As pinturas são canções que são vídeos

Obras de António Olaio na Culturgest de Lisboa, numa exposição onde em que a dimensão plástica não é "inimiga" da reflexão conceptual.

É logo na primeira sala que a ideia de performatividade se revela em "Brrrrain", exposição consagrada a António Olaio (1963, Sá da Bandeira, Angola) na Culturgest, com curadoria de Miguel Wandschneider. Dispostos lado a lado, três ecrãs mostram, cada um, imagens de performances: no Centre Georges Pompidou, em Paris, em 1984; na Galeria dos Milagres, em Coimbra, dois anos depois; e, finalmente, num contexto um pouco mais ambíguo, um concerto, nos anos 90, dos Repórter Estrábico, grupo que o próprio António Olaio integrou enquanto cantor e letrista até 1993. Em todos, a mesma dança, quase imóvel, risível, que não sai do sítio; uma imagem fixa, uma performance. (sobre outras relações entre as performances artística e musical vale a pena ler "A Brief History of The Audience", de Robert Nickas, publicado em "Prières Américaines", Editions Les Presses du Réel, França, 2002).

É a partir dessa presença que "Braain" parte para propor o seu fim: relacionar, no mesmo espaço, as pinturas e os vídeos de António Olaio, sublinhando genealogias, circulações, projecções. Como um diálogo reflexivo entre corpo e palavras, telas e canções, pinturas e vídeos (que são também, frequentemente, videoclips, mas já lá vamos).

Atente-se na série de 11 pinturas realizadas entre 1993-1994. Visualmente atraentes, "curtas", coloridas, por vezes grotescas, com títulos que parecem servir de legendas ("Potato Farm", "Rosebud" ou "What do You Want for Xmas?"), exibem um estilo figurativo que evoca não só a própria pintura mas também o repertório visual da cultura de massas. Numa sala contígua, o artista empresta depois os mesmos títulos a uma série de vídeos, datados de 1994, em que canta sobre melodias preexistentes ("readymades"). As letras são suas e usa a voz não para falar, mas para cantar. Torna-se cantor (performer), sem deixar de ser artista.
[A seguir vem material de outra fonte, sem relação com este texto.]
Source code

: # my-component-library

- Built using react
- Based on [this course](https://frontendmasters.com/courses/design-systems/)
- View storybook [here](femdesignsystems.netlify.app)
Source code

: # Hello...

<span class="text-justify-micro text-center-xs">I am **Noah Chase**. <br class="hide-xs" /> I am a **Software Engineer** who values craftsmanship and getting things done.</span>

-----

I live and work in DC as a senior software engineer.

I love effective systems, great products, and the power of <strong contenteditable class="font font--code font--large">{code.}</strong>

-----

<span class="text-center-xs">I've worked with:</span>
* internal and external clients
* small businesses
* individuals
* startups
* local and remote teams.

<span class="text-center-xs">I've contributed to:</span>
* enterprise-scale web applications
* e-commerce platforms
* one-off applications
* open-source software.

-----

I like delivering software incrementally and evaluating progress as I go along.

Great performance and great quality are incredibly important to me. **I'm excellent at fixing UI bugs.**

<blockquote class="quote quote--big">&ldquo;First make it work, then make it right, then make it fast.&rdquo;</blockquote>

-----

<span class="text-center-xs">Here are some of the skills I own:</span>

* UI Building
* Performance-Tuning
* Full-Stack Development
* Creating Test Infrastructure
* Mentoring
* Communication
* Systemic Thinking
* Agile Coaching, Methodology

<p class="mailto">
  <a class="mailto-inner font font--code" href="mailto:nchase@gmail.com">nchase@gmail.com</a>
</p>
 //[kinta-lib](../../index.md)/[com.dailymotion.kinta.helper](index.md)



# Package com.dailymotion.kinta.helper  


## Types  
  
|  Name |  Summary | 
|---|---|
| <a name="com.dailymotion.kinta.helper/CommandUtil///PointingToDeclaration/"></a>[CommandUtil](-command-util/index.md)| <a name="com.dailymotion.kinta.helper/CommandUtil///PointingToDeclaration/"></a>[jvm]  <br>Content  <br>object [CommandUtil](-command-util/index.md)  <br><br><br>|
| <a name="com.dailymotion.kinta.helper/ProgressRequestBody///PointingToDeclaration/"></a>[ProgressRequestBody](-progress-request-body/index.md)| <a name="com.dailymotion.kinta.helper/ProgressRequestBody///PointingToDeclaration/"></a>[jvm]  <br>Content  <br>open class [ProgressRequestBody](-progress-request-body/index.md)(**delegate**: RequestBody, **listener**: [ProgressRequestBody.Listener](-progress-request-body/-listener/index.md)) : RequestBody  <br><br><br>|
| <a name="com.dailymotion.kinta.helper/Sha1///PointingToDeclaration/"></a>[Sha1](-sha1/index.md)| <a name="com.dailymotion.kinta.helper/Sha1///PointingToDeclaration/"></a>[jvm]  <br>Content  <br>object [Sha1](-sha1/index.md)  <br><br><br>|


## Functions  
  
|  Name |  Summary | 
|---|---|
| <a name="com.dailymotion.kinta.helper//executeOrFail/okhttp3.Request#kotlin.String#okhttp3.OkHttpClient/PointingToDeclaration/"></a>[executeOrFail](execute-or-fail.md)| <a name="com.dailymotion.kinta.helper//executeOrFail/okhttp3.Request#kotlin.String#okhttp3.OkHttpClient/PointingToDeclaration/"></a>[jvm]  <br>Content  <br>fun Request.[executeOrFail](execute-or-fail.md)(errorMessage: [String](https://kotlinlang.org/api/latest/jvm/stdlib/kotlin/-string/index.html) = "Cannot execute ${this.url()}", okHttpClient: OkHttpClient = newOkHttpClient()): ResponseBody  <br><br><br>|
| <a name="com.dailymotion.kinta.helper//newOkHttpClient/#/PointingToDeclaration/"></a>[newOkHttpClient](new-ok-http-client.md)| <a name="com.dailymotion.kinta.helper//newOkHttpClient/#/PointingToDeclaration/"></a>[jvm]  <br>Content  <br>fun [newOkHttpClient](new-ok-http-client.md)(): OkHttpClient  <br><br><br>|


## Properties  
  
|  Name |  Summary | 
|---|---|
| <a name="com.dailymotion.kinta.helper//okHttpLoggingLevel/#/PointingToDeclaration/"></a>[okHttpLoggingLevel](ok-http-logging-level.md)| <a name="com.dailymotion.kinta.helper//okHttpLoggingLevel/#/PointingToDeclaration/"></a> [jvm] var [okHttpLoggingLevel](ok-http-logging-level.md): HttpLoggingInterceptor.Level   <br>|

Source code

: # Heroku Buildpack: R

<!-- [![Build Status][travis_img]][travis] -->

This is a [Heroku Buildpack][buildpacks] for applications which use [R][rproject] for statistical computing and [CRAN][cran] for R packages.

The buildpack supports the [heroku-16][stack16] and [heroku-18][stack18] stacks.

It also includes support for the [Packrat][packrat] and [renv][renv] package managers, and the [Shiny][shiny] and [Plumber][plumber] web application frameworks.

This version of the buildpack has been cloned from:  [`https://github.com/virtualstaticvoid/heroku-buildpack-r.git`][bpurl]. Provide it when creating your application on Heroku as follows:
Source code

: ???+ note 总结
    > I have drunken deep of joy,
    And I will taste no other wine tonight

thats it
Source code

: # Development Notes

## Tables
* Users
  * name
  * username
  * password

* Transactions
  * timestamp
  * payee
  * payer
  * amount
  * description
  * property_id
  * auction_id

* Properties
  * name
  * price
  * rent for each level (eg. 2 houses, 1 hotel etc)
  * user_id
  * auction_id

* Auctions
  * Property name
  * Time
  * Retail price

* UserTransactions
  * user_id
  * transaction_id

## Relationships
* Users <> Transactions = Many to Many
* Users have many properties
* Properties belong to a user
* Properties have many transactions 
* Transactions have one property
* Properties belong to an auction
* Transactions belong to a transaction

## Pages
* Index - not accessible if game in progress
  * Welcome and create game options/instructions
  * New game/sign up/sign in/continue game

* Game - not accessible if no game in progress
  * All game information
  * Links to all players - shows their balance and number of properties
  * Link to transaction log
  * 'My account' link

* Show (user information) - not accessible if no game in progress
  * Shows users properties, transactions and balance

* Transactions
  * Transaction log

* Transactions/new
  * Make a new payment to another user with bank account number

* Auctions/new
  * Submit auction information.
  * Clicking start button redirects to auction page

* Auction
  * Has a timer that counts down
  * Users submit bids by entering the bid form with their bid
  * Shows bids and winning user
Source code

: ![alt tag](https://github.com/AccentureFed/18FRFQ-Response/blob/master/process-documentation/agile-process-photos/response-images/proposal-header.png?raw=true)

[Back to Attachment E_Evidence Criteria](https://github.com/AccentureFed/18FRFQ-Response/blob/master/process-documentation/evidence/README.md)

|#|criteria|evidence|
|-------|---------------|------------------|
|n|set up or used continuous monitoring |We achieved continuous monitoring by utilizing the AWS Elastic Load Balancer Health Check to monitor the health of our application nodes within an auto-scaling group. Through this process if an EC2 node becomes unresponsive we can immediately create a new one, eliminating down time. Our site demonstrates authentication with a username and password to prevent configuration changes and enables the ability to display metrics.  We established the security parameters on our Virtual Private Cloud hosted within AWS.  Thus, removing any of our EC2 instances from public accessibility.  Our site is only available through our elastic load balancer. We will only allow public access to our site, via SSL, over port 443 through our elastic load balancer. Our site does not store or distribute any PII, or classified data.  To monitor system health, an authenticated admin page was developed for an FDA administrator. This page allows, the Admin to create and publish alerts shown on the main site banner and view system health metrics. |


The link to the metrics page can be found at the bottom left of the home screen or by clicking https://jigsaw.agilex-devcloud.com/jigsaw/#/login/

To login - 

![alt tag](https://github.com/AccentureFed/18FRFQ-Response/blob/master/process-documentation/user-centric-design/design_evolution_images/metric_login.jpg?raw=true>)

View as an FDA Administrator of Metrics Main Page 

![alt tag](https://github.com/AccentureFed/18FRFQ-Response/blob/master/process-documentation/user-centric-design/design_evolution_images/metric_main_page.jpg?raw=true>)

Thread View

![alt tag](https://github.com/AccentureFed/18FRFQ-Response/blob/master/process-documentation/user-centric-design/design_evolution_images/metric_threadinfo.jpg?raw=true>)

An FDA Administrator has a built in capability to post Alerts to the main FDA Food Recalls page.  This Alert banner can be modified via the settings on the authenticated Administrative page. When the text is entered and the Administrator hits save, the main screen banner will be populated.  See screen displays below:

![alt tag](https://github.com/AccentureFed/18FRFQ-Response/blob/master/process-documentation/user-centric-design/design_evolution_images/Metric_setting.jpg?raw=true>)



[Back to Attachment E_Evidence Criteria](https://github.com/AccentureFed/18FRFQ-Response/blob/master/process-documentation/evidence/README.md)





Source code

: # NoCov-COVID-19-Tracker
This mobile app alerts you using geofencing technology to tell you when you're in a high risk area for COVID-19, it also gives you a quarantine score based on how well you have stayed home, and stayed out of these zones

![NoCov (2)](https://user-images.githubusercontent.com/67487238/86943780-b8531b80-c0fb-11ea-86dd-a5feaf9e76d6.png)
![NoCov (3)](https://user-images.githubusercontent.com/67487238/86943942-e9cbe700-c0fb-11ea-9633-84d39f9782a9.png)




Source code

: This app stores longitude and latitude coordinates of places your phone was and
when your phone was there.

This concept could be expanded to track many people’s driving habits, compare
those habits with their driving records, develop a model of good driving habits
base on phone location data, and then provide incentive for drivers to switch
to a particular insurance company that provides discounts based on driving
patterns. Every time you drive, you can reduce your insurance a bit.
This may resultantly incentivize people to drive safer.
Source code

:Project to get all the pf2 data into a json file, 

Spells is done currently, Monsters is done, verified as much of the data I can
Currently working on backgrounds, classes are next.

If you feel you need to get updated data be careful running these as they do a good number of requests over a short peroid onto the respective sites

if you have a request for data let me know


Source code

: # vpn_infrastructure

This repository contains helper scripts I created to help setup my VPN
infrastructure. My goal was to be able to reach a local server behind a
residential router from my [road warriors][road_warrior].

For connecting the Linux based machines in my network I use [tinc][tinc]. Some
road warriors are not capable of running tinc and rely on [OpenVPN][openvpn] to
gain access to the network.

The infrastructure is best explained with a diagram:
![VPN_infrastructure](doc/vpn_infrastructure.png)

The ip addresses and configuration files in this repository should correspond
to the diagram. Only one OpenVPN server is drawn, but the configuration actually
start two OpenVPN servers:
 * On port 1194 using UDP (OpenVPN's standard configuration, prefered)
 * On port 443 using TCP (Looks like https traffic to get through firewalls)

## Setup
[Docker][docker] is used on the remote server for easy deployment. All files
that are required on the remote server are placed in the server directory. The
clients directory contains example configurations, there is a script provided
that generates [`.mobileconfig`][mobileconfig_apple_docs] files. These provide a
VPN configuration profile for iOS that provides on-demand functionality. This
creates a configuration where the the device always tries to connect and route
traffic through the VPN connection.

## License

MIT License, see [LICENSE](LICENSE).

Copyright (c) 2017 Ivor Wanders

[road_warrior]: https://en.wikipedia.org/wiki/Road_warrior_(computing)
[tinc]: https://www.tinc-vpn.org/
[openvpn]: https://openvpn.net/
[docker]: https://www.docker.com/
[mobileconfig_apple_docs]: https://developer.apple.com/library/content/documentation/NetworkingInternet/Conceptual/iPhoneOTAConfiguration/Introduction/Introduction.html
A montagem irrepreensível de "Brrrrain" facilita a leitura destes "movimentos". As paredes onde se penduram as pinturas confrontam as salas escuras dos vídeos (veja-se, por exemplo, a série de 11 quadros "Bambi Is In Jail", realizada entre 1996 e 1997, e o vídeo homónimo de 1997) enquanto os ecos das canções se escutam nos corredores. O ridículo, a caricatura e o humor estão quase sempre presentes na obra do artista, em particular nos motivos das performances musicais, mas também na pintura ("Auto-retrato", 2007) - o que não impede, pelo contrário, o surgimento de uma ironia conciliadora em "What Happened to Henri Matisse?", onde Duchamp pergunta pelo autor de "La Femme au Chapeau", porventura saudoso da sensualidade das cores (cores que, diga-se, Olaio "leva", para nosso prazer, aos seus quadros), ou de uma interrogação meditada dirigida ao conceito de saber fazer em "I Think Differently Now That I Can Paint (#1)", de 2003.

É no contexto desta atitude que deve ser entendida a citação que o artista faz do videoclip, já com a colaboração de João Taborda, a partir de 1995. Com efeito, os vídeos produzidos a partir desse ano incluem com frequência um músico (o próprio João Taborda) e aproximam-se daquele formato audiovisual (é mais evidente a omnipresença da canção); ao mesmo tempo, porém, assumem a qualidade decorativa da pintura e são - na sua dimensão escrita, enquanto "letras" - como que "alternativas" imaginárias às teorias da arte ("Pictures Are Not Movies", 2005). Ou, se quiserem, apenas canções que podem sem trauteadas, como se estivéssemos a ouvir/ver performances no nosso cérebro.